I’m not saying those divisions are meaningless and anyone will live forever, but I think we could get a lot more divisions out of our stem cell’s DNA than we presently do, without significant mutational cost in many cases, if we could simply figure out how to trigger cellular proliferation of a sufficient rate to replenish tissues the way they are replenished in our youth.
I’m betting we will see 150 years in our lifetime, and I wouldn’t be surprised if that got us to the point of one day seeing 250-300 years, with some getting longer, and some not. I also suspect the immune system of a rejuvenated individual may pick up on many cancers more effectively.
It would be a funny thing, as if we lived 300 years, there would probably have to be some limit on childbirth. If that were the case, it is possible that such a world would see that a majority would have lived through the SJW collapse several times, at any one point. It would be as if the hipsters today were a small minority, and the majority were old-timers who had seen WWII, the Depression, WWI, and the Spanish American War, and recognized Chamberlain’s treason in today’s SJW.
It would be a world of reality-hardened amygdalae, that would recoil at leftism because it would have seen two or three cycles of wealth-SJWism-collapse. I could see such a world being very inhospitable to the left. Of course the ease those people would create might produce another r-generation, just much later on.

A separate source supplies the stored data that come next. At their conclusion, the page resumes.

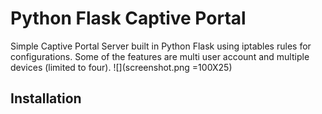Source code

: # Python Flask Captive Portal
Simple Captive Portal Server built in Python Flask using iptables rules for configurations. Some of the features are multi user account and multiple devices (limited to four).
![](screenshot.png =100X25)

## Installation

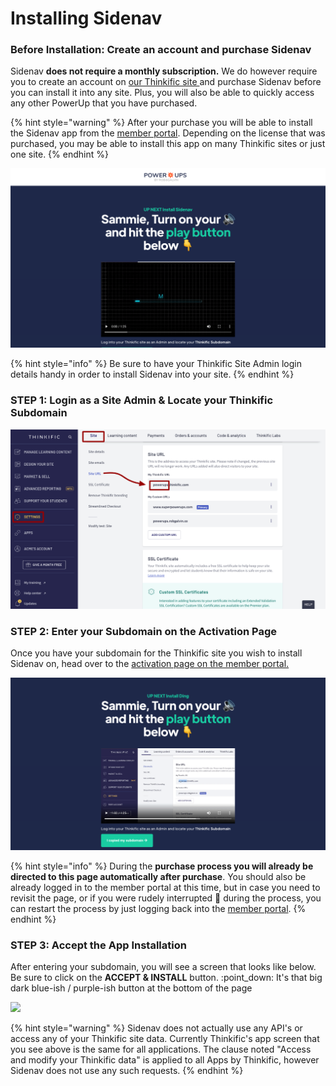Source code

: # Installing Sidenav

### Before Installation:  Create an account and purchase Sidenav

Sidenav **does not require a monthly subscription.** We do however require you to create an account on [our Thinkific site ](https://powerups.thinkific.com/)and purchase Sidenav before you can install it into any site. Plus, you will also be able to quickly access any other PowerUp that you have purchased.

{% hint style="warning" %}
After your purchase you will be able to install the Sidenav app from the [member portal](https://powerups.thinkific.com/pages/playeah-activation).  Depending on the license that was purchased, you may be able to install this app on many Thinkific sites or just one site.
{% endhint %}

![](../.gitbook/assets/Sidenav-Install.png)

{% hint style="info" %}
Be sure to have your Thinkific Site Admin login details handy in order to install Sidenav into your site.
{% endhint %}

### STEP 1: Login as a Site Admin & Locate your Thinkific Subdomain

![](<../.gitbook/assets/Settings-PowerUps-for-Thinkific-Sites-by-Rob-Galvin (1) (1).png>)

### STEP 2: Enter your Subdomain on the Activation Page

Once you have your subdomain for the Thinkific site you wish to install Sidenav on, head over to the [activation page on the member portal.](https://www.superpowerups.com/pages/sidenav-install)

![](<../.gitbook/assets/Ding-Install (1).png>)

{% hint style="info" %}
During the **purchase process you will already be directed to this page automatically after purchase**. You should also be already logged in to the member portal at this time, but in case you need to revisit the page, or if you were rudely interrupted :triumph: during the process, you can restart the process by just logging back into the [member portal](https://powerups.thinkific.com/enrollments).
{% endhint %}

### STEP 3: Accept the App Installation

After entering your subdomain, you will see a screen that looks like below. Be sure to click on the **ACCEPT & INSTALL** button. :point\_down: It's that big dark blue-ish / purple-ish button at the bottom of the page

![](../.gitbook/assets/Install-Sidenav-💥-PowerUp-on-Petsky.png)

{% hint style="warning" %}
Sidenav does not actually use any API's or access any of your Thinkific site data. Currently Thinkific's app screen that you see above is the same for all applications. The clause noted "Access and modify your Thinkific data" is applied to all Apps by Thinkific, however Sidenav does not use any such requests.&#x20;
{% endhint %}

###
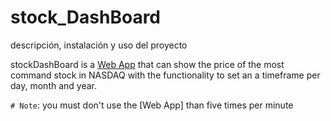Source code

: # stock_DashBoard

descripción, instalación y uso del proyecto

stockDashBoard is a [Web App]('https://j0h4ns10.github.io/stock_DashBoard/') that can show the price of the most command stock in NASDAQ with the functionality to set an a timeframe per day, month and year.

`# Note`: you must don't use the [Web App] than five times per minute
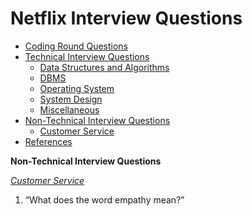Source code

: # Netflix Interview Questions
* [Coding Round Questions](#coding)
* [Technical Interview Questions](#tech)
   * [Data Structures and Algorithms](#dsalg)
   * [DBMS](#dbms)
   * [Operating System](#os)
   * [System Design](#design)
   * [Miscellaneous](#misc)
* [Non-Technical Interview Questions](#nontech) 
   * [Customer Service](#cservice)
* [References](#ref)

<b name="nontech">Non-Technical Interview Questions</b>

<i><u name="cservice">Customer Service</u></i>

1. “What does the word empathy mean?”
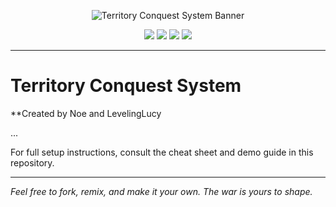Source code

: <p align="center">
  <img src="https://raw.githubusercontent.com/your-username/TerritoryConquestSystem/main/banner.png" alt="Territory Conquest System Banner" />
</p>

<p align="center">
  <img src="https://img.shields.io/badge/license-Apache%202.0-blue.svg" />
  <img src="https://img.shields.io/badge/made%20with-Roblox%20Studio-red.svg" />
  <img src="https://img.shields.io/badge/language-Lua-yellow.svg" />
  <img src="https://img.shields.io/badge/status-Stable-brightgreen.svg" />
</p>

---

# Territory Conquest System

**Created by Noe and LevelingLucy

...

<!-- truncated content for brevity in script -->
For full setup instructions, consult the cheat sheet and demo guide in this repository.

---

*Feel free to fork, remix, and make it your own. The war is yours to shape.*
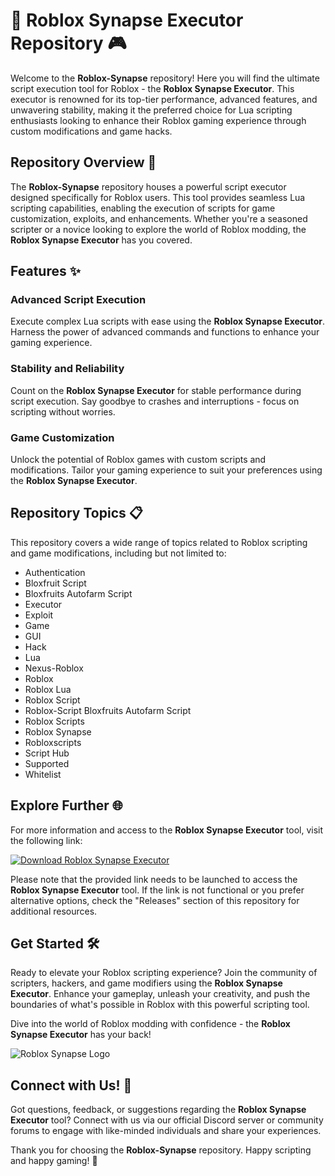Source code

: # 🚀 Roblox Synapse Executor Repository 🎮

Welcome to the **Roblox-Synapse** repository! Here you will find the ultimate script execution tool for Roblox - the **Roblox Synapse Executor**. This executor is renowned for its top-tier performance, advanced features, and unwavering stability, making it the preferred choice for Lua scripting enthusiasts looking to enhance their Roblox gaming experience through custom modifications and game hacks.

## Repository Overview 📁

The **Roblox-Synapse** repository houses a powerful script executor designed specifically for Roblox users. This tool provides seamless Lua scripting capabilities, enabling the execution of scripts for game customization, exploits, and enhancements. Whether you're a seasoned scripter or a novice looking to explore the world of Roblox modding, the **Roblox Synapse Executor** has you covered.

## Features ✨

### Advanced Script Execution
Execute complex Lua scripts with ease using the **Roblox Synapse Executor**. Harness the power of advanced commands and functions to enhance your gaming experience.

### Stability and Reliability
Count on the **Roblox Synapse Executor** for stable performance during script execution. Say goodbye to crashes and interruptions - focus on scripting without worries.

### Game Customization
Unlock the potential of Roblox games with custom scripts and modifications. Tailor your gaming experience to suit your preferences using the **Roblox Synapse Executor**.

## Repository Topics 📋

This repository covers a wide range of topics related to Roblox scripting and game modifications, including but not limited to:

- Authentication
- Bloxfruit Script
- Bloxfruits Autofarm Script
- Executor
- Exploit
- Game
- GUI
- Hack
- Lua
- Nexus-Roblox
- Roblox
- Roblox Lua
- Roblox Script
- Roblox-Script Bloxfruits Autofarm Script
- Roblox Scripts
- Roblox Synapse
- Robloxscripts
- Script Hub
- Supported
- Whitelist

## Explore Further 🌐

For more information and access to the **Roblox Synapse Executor** tool, visit the following link:

[![Download Roblox Synapse Executor](https://img.shields.io/badge/Download-Roblox%20Synapse%20Executor-blue)](https://github.com/files/File.zip)

Please note that the provided link needs to be launched to access the **Roblox Synapse Executor** tool. If the link is not functional or you prefer alternative options, check the "Releases" section of this repository for additional resources.

## Get Started 🛠️

Ready to elevate your Roblox scripting experience? Join the community of scripters, hackers, and game modifiers using the **Roblox Synapse Executor**. Enhance your gameplay, unleash your creativity, and push the boundaries of what's possible in Roblox with this powerful scripting tool.

Dive into the world of Roblox modding with confidence - the **Roblox Synapse Executor** has your back!

![Roblox Synapse Logo](https://example.com/roblox-synapse-logo.png)

## Connect with Us! 🌟

Got questions, feedback, or suggestions regarding the **Roblox Synapse Executor** tool? Connect with us via our official Discord server or community forums to engage with like-minded individuals and share your experiences.

Thank you for choosing the **Roblox-Synapse** repository. Happy scripting and happy gaming! 🎉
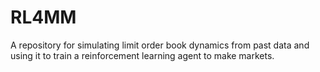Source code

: # RL4MM
A repository for simulating limit order book dynamics from past data and using it to train a reinforcement learning agent to make markets.
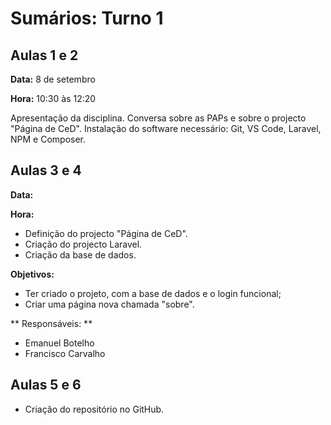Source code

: # Sumários: Turno 1

## Aulas 1 e 2

**Data:** 8 de setembro

**Hora:** 10:30 às 12:20

Apresentação da disciplina.
Conversa sobre as PAPs e sobre o projecto "Página de CeD".
Instalação do software necessário: Git, VS Code, Laravel, NPM e Composer.

## Aulas 3 e 4

**Data:** 

**Hora:** 

- Definição do projecto "Página de CeD".
- Criação do projecto Laravel.
- Criação da base de dados.

**Objetivos:**

- Ter criado o projeto, com a base de dados e o login funcional;
- Criar uma página nova chamada "sobre".

** Responsáveis: **

- Emanuel Botelho
- Francisco Carvalho 



## Aulas 5 e 6

- Criação do repositório no GitHub.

Who says that all mutations happen during copying? DNA can be damaged when it’s sitting around doing nothing.
Cells die all the time. Even if you convince their neighbors to multiply just enough to replace them, there’s still the problem of keeping all these cells organized into functional structures. There is no global coordinate system telling cells where to stand; they arrived at their current arrangement by growing from a single parent cell and dividing or dying according to their genes and signals from nearby cells. Every organ has some ability to repair itself, but given enough time, it deteriorates into a useless lump of scar tissue.
If it were possible to drag this process out over two or three centuries, we’d see at least a few lucky people living that long today.

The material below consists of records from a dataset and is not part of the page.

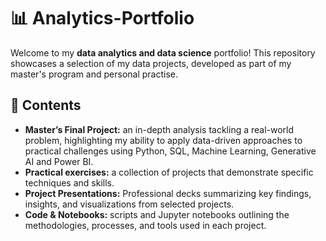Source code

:# 📊 Analytics-Portfolio
Welcome to my **data analytics and data science** portfolio! This repository showcases a selection of my data projects, developed as part of my master's program and personal practise.
## 📁 Contents
- **Master’s Final Project:** an in-depth analysis tackling a real-world problem, highlighting my ability to apply data-driven approaches to practical challenges using Python, SQL, Machine Learning, Generative AI and Power BI.
- **Practical exercises:** a collection of projects that demonstrate specific techniques and skills.
- **Project Presentations:** Professional decks summarizing key findings, insights, and visualizations from selected projects.
- **Code & Notebooks:** scripts and Jupyter notebooks outlining the methodologies, processes, and tools used in each project.

  
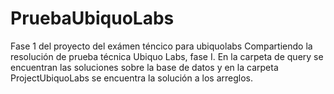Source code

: # PruebaUbiquoLabs
Fase 1 del proyecto del exámen téncico para ubiquolabs
Compartiendo la resolución de prueba técnica Ubiquo Labs, fase I.
En la carpeta de query se encuentran las soluciones sobre la base de datos y en la carpeta ProjectUbiquoLabs se encuentra la solución a los arreglos.
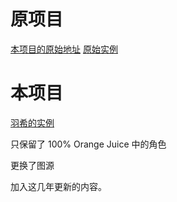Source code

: # 原项目
[本项目的原始地址](https://github.com/jillstingray/ojsort)
[原始实例](https://jillstingray.github.io/ojsort/)

# 本项目
[羽希的实例](https://interface.100oj.com/sort/index.html)

只保留了 100% Orange Juice 中的角色

更换了图源

加入这几年更新的内容。

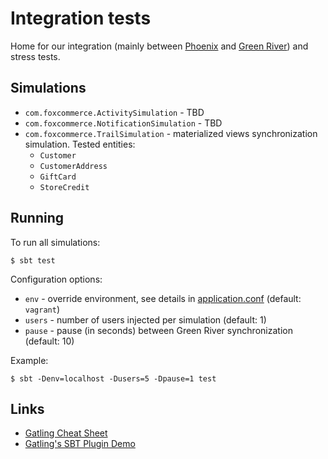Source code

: # Integration tests

Home for our integration (mainly between [Phoenix](https://github.com/FoxComm/phoenix-scala) and [Green River](https://github.com/FoxComm/green-river)) and stress tests.

## Simulations

* `com.foxcommerce.ActivitySimulation` - TBD
* `com.foxcommerce.NotificationSimulation` - TBD
* `com.foxcommerce.TrailSimulation` - materialized views synchronization simulation. Tested entities:
    * `Customer`
    * `CustomerAddress`
    * `GiftCard`
    * `StoreCredit`

## Running

To run all simulations:

    $ sbt test

Configuration options:

* `env` - override environment, see details in [application.conf](src/test/resources/application.conf) (default: `vagrant`)
* `users` - number of users injected per simulation (default: 1)
* `pause` - pause (in seconds) between Green River synchronization (default: 10)

Example:

    $ sbt -Denv=localhost -Dusers=5 -Dpause=1 test

## Links

* [Gatling Cheat Sheet](http://gatling.io/#/cheat-sheet/2.1.7)
* [Gatling's SBT Plugin Demo](https://github.com/gatling/gatling-sbt-plugin-demo)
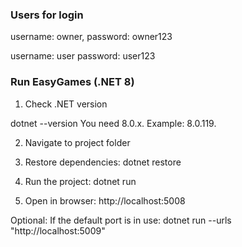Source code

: ### Users for login

username: owner, 
password: owner123

username: user
password: user123

### Run EasyGames (.NET 8)

1. Check .NET version

dotnet --version
You need 8.0.x. Example: 8.0.119.

2. Navigate to project folder

3. Restore dependencies: dotnet restore

4. Run the project: dotnet run

5. Open in browser: http://localhost:5008

Optional: If the default port is in use: dotnet run --urls "http://localhost:5009"
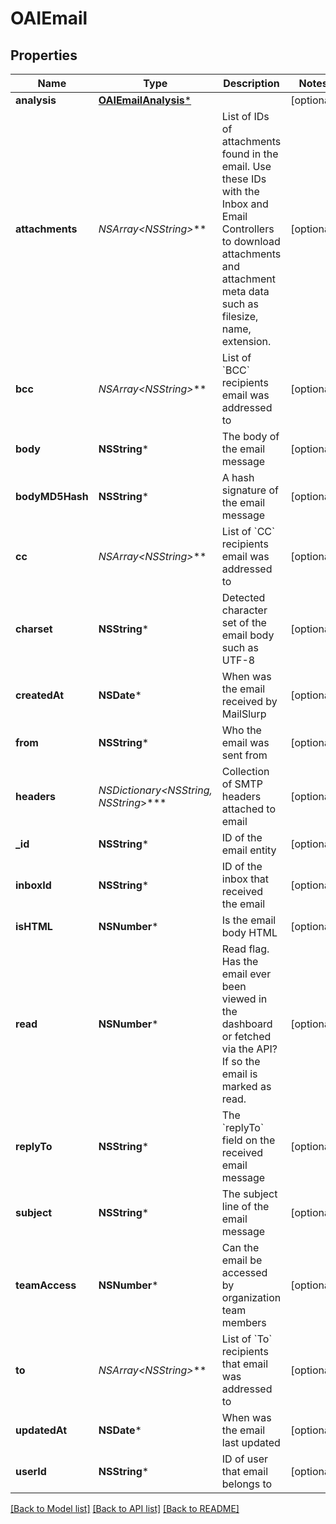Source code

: # OAIEmail

## Properties
Name | Type | Description | Notes
------------ | ------------- | ------------- | -------------
**analysis** | [**OAIEmailAnalysis***](OAIEmailAnalysis) |  | [optional] 
**attachments** | **NSArray&lt;NSString*&gt;*** | List of IDs of attachments found in the email. Use these IDs with the Inbox and Email Controllers to download attachments and attachment meta data such as filesize, name, extension. | [optional] 
**bcc** | **NSArray&lt;NSString*&gt;*** | List of &#x60;BCC&#x60; recipients email was addressed to | [optional] 
**body** | **NSString*** | The body of the email message | [optional] 
**bodyMD5Hash** | **NSString*** | A hash signature of the email message | [optional] 
**cc** | **NSArray&lt;NSString*&gt;*** | List of &#x60;CC&#x60; recipients email was addressed to | [optional] 
**charset** | **NSString*** | Detected character set of the email body such as UTF-8 | [optional] 
**createdAt** | **NSDate*** | When was the email received by MailSlurp | [optional] 
**from** | **NSString*** | Who the email was sent from | [optional] 
**headers** | **NSDictionary&lt;NSString*, NSString*&gt;*** | Collection of SMTP headers attached to email | [optional] 
**_id** | **NSString*** | ID of the email entity | [optional] 
**inboxId** | **NSString*** | ID of the inbox that received the email | [optional] 
**isHTML** | **NSNumber*** | Is the email body HTML | [optional] 
**read** | **NSNumber*** | Read flag. Has the email ever been viewed in the dashboard or fetched via the API? If so the email is marked as read. | [optional] 
**replyTo** | **NSString*** | The &#x60;replyTo&#x60; field on the received email message | [optional] 
**subject** | **NSString*** | The subject line of the email message | [optional] 
**teamAccess** | **NSNumber*** | Can the email be accessed by organization team members | [optional] 
**to** | **NSArray&lt;NSString*&gt;*** | List of &#x60;To&#x60; recipients that email was addressed to | [optional] 
**updatedAt** | **NSDate*** | When was the email last updated | [optional] 
**userId** | **NSString*** | ID of user that email belongs to | [optional] 

[[Back to Model list]](../README#documentation-for-models) [[Back to API list]](../README#documentation-for-api-endpoints) [[Back to README]](../README)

One, there may be some mechanism keeping cells differentiated properly in the correct positions, probably using concentration gradients of various signals at different positions. Some think they can take stem cells, and actually exploit that in humans one day so an amputated limb would grow back, mimicing how a salamander grows a leg that is ripped off. I admit it seems unlikely, but I also think there is a reason it is unusual when a liver cell drifts off and survives to proliferate in a lung.
I don’t think we would see a 200 year old person today, if there is a central mechanism, or couple of mechanisms bogging the whole thing down, which could be lifted (which I think there is). Anyway, all I am saying is I think we have 200-300 years of usable DNA in us on average, if we could get cells to read it as they did when we were 20 or 30, and that is the limitation. I think now when we die, the DNA could have absorbed mutations for much longer before giving out. But that 200-300 years is more a feel than something I can scientifically justify.
I do think we will see a major advance someday. I hope to see it. I would love to see anti-gravity and space travel. The frontier is what I feel like I was born for.